著者はマンション経営を、(1)建物管理、(2)コミュミケーション、(3)財務、の3論点で解説されています。どれも実体験に基づく具体的な例を挙げた実践的な内容です。近年、不動産投資のブームの中、そのための解説や注意点について、FPなどによる著述を眼にしますが、自身が不動産投資を長年やったことのない者の単なる机上の理論や、又聞きに基づくものと思われる内容もあるようです。 著者は、「専業主婦」といっても、銀行から8億円物件のフルローン融資を得られるほどに 元々ある程度経済的に恵まれた環境にあった方であり、当書の内容全てを、だれもが実践できる訳ではありません。安物の古アパートを、ほそぼそと所有している貧乏大家には、その全ては無理です。しかし当書は、著者の御自身の人格から滲み出る人間としての良心と、経営上の成功という ある意味、相克する内容の均衡に みごとに配慮された良書と思います。アパート、マンション経営を実践している方には まさにバイブルです。
おばちゃんだからといって侮ってはいけません。小手先のテクニックや楽してなんとか経営しようという魂胆では無く、アパマンをサービス業として貫く姿勢に、本来のアパマン経営のあり方を垣間見ます。当たり前といえば当たり前なのですが、相続税対策としてアパマン経営に走るケースが多い中、サービスが必要なことへの警鐘とともに、アパマン経営への原点回帰を促す良書でもあると思います。ところでこの著者、へりくだり過ぎです。著者は資質的に多額の資産を運用できる器量の人物です。住民のことを第一に考える、サービス業としてのアパマン経営に大賛成。
最近出版されているこの手のタイトルの本と比べると少し毛色が違いました。自分の所有する賃貸物件に住んでいる人がいかに満足して頂き空室をなくしてロスをなくしていくかという観点で書かれていて他の同様の内容の本とは違った感じでした。着眼点を変えるのにはきっかけになる本だと思いました。
大家さんが気になるのはやはり空室です。どの答えが正解というのは無いと思いますが、大家さんなら空室リスクは悩みの種であると思います。この本はその心配事に関する1つの答えの出し方だと思います。所有物件の立地、環境、築年数、対象者によって考え方は違うと思いますが、解決策の1つとして一度は目を通すべき本ではないでしょうか!私はすごく関心しました。ただ同じことを実践するかは解りませんが。考え方としてはすばらしいと思います。

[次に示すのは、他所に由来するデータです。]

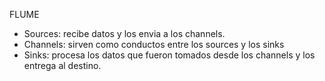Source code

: FLUME
* Sources: recibe datos y los envia a los channels.
* Channels: sirven como conductos entre los sources y los sinks
* Sinks: procesa los datos que fueron tomados desde los channels y los entrega al destino.
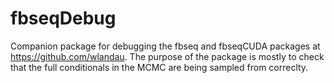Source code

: # fbseqDebug

Companion package for debugging the fbseq and fbseqCUDA packages at https://github.com/wlandau. The purpose of the package is mostly to check that the full conditionals in the MCMC are being sampled from correclty.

専業主婦やから大家ってだけですごいやろ!みたいな本ではない。ただ主婦が書いたという点をさっぴいたら普通の本やな。普通に役立つつうことやで。ただ真新しいことがひとつもなかったんは残念。
不動産経営の本が多く出されているが、どれも全て特色がなくつまらない。そうした中、このおばさまの本は新しい視点・ノウハウがあり、そのユニークな発想は目からウロコ。不動産経営は投資でなくサービス業だという原理原則を教えてもらった。その点には感謝。この価格としての価値は大いにあり。

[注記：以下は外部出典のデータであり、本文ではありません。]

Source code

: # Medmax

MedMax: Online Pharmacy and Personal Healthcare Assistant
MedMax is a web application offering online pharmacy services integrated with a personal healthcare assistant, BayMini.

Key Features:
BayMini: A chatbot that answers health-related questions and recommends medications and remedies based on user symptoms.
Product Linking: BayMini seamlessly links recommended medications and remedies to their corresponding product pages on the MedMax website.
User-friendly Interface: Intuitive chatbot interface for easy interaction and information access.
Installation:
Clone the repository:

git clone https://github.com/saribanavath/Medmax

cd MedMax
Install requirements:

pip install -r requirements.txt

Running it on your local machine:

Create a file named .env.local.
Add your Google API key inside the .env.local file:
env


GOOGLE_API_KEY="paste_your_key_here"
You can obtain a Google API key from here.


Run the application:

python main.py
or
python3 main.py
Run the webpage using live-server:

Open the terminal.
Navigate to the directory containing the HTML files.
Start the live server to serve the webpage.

感動本である。著書は50歳で専業主婦からいきなり億単位の借金をして物件を建築、大家さんデビューした。これだけ聞くと「とても真似するのは無理。。」と考えがちだが、この本には大家業を営もうとする人にとって参考になる実例が満載されている。一言で言えば、それは徹底的したサービス業としてのプロ意識といえよう。著者は一貫して住んでいる人の立場にたった観点で物件を見直すことを忘れない。そして今では入居者に「この物件は年々よくなるね」と声がかかるほど住民に好評なものにしたてた。その間彼女は宅建や簿記の資格をとって理論武装に備え、掃除を徹底させたり、生花を飾ったり、エレベーター内のマットを華やかなものに変えたりするソフトウェアを充実しつつ、インターネット環境の整備、宅配ボックスの設置、住宅設備の更新も早めに実施してハードウェア環境も整えてきている。さらに知識欲が旺盛でかつ感じよい大家さんであるために外見にも気をつけているという。齢60歳を超えておられるとのことだが、著書の写真の若々しくてチャーミングなこと。いろんな意味であやかりたいと強く感じた本である。
今までの賃貸経営本とは本質的に異なる。空室対策などの狭義対処的な経営ではなく、お客様である入居者にいかに心地よい住空間を提供するかというサービス業としての大家業を実践されている。これからの大家業は単なる場所貸しではなく、ホテルやディズニーランドのように心地よい場所と時間を提供するサービス業・エンターテイメント業へと変貌することを予感させる。さらに、本人は意識しているか否か不明だが、”入居者を退去させない”という究極の空室対策は米国プロパティマネージャー精鋭たちの基本戦略であり、洋の東西を問わない賃貸経営の本質へと至った著者のビジネスセンスに脱帽である。